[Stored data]

###

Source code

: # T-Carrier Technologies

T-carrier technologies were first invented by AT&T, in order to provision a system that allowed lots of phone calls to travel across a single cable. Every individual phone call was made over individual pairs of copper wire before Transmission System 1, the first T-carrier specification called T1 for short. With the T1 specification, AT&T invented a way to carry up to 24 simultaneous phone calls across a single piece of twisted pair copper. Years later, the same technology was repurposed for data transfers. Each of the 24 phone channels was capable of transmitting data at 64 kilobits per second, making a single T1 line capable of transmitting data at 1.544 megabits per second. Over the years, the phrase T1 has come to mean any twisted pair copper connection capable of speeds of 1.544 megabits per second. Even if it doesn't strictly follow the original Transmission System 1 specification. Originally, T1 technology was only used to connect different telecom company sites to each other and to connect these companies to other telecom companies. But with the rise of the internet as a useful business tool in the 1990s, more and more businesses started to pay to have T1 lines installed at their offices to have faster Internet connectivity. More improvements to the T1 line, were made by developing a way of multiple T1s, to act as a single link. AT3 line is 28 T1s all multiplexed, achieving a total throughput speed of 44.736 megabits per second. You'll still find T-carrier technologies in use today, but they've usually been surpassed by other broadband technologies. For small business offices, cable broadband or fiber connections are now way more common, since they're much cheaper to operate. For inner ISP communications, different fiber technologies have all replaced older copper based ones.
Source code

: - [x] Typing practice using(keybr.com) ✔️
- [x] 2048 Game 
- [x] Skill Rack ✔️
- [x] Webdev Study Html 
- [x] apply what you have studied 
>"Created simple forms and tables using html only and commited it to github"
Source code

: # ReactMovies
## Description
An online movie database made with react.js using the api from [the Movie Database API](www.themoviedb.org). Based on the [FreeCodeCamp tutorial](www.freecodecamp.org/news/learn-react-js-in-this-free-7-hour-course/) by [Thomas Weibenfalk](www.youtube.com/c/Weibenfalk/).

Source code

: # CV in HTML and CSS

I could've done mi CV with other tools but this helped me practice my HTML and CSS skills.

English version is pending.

###

All the data must be duplicated exactly, with nothing added or removed.

Source code

: # T-Carrier Technologies

T-carrier technologies were first invented by AT&T, in order to provision a system that allowed lots of phone calls to travel across a single cable. Every individual phone call was made over individual pairs of copper wire before Transmission System 1, the first T-carrier specification called T1 for short. With the T1 specification, AT&T invented a way to carry up to 24 simultaneous phone calls across a single piece of twisted pair copper. Years later, the same technology was repurposed for data transfers. Each of the 24 phone channels was capable of transmitting data at 64 kilobits per second, making a single T1 line capable of transmitting data at 1.544 megabits per second. Over the years, the phrase T1 has come to mean any twisted pair copper connection capable of speeds of 1.544 megabits per second. Even if it doesn't strictly follow the original Transmission System 1 specification. Originally, T1 technology was only used to connect different telecom company sites to each other and to connect these companies to other telecom companies. But with the rise of the internet as a useful business tool in the 1990s, more and more businesses started to pay to have T1 lines installed at their offices to have faster Internet connectivity. More improvements to the T1 line, were made by developing a way of multiple T1s, to act as a single link. AT3 line is 28 T1s all multiplexed, achieving a total throughput speed of 44.736 megabits per second. You'll still find T-carrier technologies in use today, but they've usually been surpassed by other broadband technologies. For small business offices, cable broadband or fiber connections are now way more common, since they're much cheaper to operate. For inner ISP communications, different fiber technologies have all replaced older copper based ones.
Source code

: - [x] Typing practice using(keybr.com) ✔️
- [x] 2048 Game 
- [x] Skill Rack ✔️
- [x] Webdev Study Html 
- [x] apply what you have studied 
>"Created simple forms and tables using html only and commited it to github"
Source code

: # ReactMovies
## Description
An online movie database made with react.js using the api from [the Movie Database API](www.themoviedb.org). Based on the [FreeCodeCamp tutorial](www.freecodecamp.org/news/learn-react-js-in-this-free-7-hour-course/) by [Thomas Weibenfalk](www.youtube.com/c/Weibenfalk/).

Source code

: # CV in HTML and CSS

I could've done mi CV with other tools but this helped me practice my HTML and CSS skills.

English version is pending.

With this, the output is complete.